:: Task directions ::
Look through the records and copy every line in which "ковра" appears.

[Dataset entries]
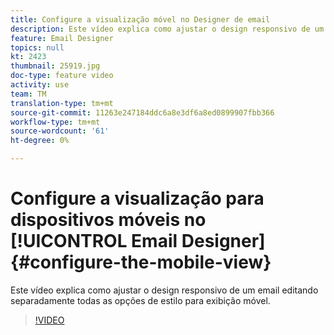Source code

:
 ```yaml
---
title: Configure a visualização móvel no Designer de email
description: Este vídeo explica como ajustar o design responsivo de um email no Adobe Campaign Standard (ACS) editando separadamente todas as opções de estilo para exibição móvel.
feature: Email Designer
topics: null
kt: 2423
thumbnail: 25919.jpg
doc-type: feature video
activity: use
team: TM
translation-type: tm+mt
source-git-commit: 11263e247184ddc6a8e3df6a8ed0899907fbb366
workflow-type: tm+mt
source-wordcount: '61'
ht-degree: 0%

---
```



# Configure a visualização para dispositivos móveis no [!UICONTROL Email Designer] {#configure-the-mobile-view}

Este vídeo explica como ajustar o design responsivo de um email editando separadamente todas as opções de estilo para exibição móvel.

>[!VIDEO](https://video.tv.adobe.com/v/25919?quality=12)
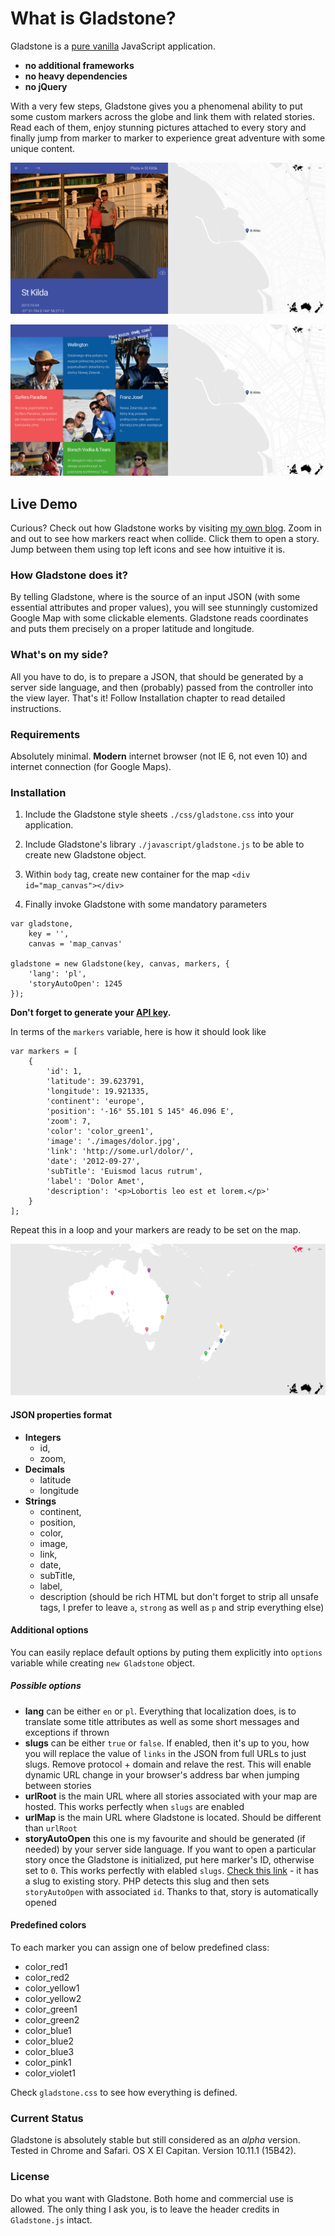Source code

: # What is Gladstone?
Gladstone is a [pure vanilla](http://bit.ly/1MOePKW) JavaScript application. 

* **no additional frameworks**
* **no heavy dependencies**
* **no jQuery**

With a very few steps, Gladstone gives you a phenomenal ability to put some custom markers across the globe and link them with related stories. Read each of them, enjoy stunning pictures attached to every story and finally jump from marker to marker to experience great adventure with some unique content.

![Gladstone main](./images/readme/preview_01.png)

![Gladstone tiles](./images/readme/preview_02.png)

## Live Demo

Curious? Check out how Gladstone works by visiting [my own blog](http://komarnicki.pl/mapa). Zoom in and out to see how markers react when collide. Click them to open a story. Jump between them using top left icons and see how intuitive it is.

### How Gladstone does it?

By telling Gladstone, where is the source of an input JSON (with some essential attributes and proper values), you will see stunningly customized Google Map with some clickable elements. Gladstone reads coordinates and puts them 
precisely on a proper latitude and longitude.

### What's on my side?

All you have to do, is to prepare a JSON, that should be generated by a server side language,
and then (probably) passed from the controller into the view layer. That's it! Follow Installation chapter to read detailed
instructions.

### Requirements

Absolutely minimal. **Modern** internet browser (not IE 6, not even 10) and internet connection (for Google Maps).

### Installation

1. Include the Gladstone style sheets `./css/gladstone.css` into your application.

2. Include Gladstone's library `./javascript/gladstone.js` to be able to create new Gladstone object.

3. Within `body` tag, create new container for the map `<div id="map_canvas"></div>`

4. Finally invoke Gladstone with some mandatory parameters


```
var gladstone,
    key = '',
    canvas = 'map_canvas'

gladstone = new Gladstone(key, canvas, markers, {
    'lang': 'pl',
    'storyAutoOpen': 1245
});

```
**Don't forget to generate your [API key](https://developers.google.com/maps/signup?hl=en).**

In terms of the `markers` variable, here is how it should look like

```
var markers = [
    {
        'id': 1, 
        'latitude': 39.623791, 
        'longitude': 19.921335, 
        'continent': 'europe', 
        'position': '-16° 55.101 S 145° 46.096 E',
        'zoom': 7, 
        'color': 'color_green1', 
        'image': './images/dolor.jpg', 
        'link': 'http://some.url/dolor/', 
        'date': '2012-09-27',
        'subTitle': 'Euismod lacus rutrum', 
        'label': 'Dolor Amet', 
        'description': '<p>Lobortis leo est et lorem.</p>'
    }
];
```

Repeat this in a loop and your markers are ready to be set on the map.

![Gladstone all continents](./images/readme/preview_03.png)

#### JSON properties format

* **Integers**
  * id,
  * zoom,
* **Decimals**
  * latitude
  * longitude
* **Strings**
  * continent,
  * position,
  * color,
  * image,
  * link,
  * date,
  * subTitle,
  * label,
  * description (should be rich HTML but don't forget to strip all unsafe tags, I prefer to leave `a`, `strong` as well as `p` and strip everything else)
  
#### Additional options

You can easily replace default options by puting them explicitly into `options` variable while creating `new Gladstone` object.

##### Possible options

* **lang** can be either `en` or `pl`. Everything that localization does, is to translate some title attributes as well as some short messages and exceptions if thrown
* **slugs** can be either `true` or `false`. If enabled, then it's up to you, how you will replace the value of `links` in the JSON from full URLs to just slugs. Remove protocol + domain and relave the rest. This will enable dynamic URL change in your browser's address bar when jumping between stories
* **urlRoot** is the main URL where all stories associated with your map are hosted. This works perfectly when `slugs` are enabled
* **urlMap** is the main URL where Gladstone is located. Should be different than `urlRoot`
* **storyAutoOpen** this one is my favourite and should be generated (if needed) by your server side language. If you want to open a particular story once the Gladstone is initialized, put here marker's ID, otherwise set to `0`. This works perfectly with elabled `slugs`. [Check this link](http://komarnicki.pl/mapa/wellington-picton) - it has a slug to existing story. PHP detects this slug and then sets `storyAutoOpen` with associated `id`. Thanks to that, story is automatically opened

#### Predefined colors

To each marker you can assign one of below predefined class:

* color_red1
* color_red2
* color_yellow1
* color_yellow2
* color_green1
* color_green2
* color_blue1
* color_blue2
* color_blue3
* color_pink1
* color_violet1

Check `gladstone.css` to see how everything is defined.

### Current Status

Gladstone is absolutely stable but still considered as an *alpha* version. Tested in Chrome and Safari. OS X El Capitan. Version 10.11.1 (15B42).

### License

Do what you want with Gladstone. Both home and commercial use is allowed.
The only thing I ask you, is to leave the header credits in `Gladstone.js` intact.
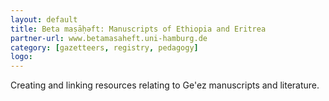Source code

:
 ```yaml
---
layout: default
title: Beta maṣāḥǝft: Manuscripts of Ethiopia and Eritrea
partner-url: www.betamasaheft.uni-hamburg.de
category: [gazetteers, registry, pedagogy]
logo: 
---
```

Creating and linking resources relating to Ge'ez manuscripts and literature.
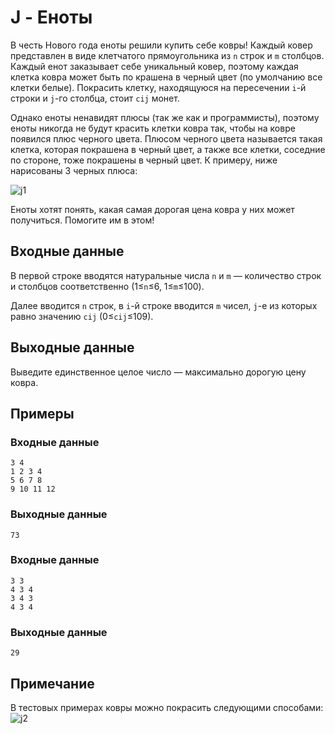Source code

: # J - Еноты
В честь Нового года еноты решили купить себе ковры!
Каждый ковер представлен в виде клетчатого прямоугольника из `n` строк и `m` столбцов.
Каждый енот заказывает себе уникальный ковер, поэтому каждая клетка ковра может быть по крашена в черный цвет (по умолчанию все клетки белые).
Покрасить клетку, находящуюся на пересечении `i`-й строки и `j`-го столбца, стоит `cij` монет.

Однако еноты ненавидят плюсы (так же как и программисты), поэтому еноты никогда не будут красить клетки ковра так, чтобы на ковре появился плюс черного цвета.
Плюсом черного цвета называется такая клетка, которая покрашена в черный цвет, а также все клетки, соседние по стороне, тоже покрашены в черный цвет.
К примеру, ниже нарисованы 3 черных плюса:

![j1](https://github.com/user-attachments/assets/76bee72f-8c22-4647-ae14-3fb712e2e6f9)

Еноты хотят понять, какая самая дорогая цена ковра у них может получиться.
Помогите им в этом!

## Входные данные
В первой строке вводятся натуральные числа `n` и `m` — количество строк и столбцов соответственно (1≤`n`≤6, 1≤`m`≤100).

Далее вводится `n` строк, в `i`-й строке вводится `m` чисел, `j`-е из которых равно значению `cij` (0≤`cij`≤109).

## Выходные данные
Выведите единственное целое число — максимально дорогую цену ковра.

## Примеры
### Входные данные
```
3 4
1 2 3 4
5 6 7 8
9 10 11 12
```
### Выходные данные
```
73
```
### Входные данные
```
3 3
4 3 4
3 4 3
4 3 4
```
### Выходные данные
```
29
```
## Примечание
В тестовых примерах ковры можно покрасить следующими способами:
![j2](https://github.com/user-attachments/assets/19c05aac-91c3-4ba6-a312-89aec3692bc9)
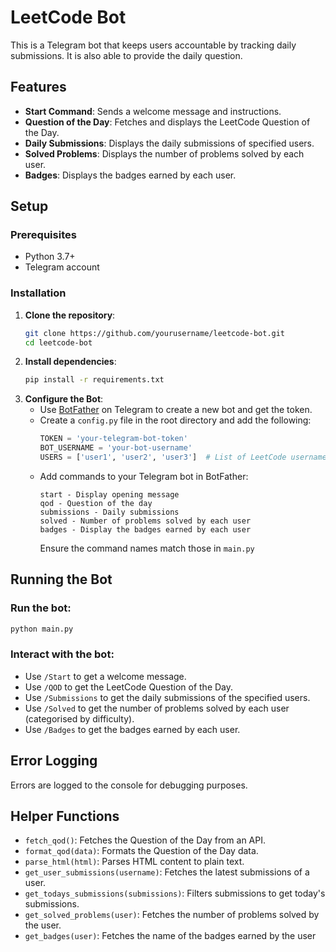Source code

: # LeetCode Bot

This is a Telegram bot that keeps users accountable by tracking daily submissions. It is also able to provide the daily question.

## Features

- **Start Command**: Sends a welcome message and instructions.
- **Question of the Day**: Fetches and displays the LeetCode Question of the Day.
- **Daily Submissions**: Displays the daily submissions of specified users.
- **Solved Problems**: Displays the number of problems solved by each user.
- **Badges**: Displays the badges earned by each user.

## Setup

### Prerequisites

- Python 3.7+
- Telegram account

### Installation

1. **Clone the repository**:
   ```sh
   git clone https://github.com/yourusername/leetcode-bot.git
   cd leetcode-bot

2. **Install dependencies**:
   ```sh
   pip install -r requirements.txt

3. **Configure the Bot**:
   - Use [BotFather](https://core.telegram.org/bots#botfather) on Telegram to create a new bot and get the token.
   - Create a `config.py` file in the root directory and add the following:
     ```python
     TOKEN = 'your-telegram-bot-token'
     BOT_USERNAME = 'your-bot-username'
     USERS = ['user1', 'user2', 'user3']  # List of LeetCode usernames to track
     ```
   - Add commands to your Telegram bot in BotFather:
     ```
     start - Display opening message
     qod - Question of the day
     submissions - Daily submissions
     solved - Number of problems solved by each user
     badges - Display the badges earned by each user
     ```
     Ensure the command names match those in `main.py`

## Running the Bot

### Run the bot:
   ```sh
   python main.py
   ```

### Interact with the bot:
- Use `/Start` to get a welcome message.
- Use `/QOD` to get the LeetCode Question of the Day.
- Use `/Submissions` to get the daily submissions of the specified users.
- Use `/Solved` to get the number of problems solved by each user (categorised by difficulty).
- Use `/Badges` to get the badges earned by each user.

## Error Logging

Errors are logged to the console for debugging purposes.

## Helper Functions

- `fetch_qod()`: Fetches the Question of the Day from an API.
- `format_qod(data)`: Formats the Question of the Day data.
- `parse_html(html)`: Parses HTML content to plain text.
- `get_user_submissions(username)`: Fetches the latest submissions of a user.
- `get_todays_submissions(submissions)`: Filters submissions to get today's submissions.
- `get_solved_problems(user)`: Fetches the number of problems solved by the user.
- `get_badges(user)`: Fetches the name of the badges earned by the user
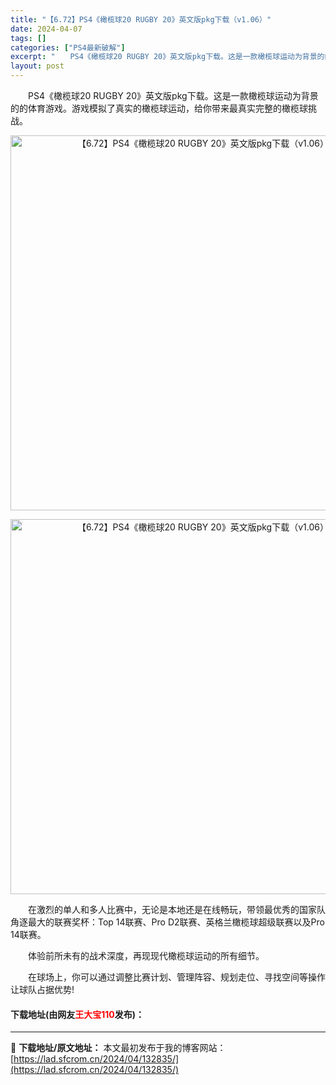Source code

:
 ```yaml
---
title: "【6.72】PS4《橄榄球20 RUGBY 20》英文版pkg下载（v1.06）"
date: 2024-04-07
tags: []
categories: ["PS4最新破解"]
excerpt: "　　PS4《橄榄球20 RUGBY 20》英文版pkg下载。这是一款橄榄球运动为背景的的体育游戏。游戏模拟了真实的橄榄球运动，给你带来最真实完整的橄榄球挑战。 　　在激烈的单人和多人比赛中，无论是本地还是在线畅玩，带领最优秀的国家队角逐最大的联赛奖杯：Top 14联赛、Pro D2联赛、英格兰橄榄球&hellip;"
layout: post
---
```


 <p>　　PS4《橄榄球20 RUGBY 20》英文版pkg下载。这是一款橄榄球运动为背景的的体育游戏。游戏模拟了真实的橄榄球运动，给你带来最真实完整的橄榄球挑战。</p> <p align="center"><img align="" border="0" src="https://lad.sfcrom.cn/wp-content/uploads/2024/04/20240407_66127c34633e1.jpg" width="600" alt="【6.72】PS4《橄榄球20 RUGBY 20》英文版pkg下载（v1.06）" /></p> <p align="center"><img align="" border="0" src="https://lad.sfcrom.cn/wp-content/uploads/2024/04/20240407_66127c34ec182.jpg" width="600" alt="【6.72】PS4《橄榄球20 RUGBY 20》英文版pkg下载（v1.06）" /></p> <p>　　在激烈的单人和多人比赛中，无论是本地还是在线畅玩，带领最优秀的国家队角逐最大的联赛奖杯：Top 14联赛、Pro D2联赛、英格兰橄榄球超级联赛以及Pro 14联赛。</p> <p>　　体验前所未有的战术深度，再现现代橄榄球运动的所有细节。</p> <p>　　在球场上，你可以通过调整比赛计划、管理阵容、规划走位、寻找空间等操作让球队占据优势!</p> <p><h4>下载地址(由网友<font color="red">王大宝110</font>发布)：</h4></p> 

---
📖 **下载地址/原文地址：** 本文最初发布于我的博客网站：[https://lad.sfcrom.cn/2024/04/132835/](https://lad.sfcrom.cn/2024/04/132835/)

:: Task solution ::
Каждый енот заказывает себе уникальный ковер, поэтому каждая клетка ковра может быть по крашена в черный цвет (по умолчанию все клетки белые).
Однако еноты ненавидят плюсы (так же как и программисты), поэтому еноты никогда не будут красить клетки ковра так, чтобы на ковре появился плюс черного цвета.
Еноты хотят понять, какая самая дорогая цена ковра у них может получиться.
Выведите единственное целое число — максимально дорогую цену ковра.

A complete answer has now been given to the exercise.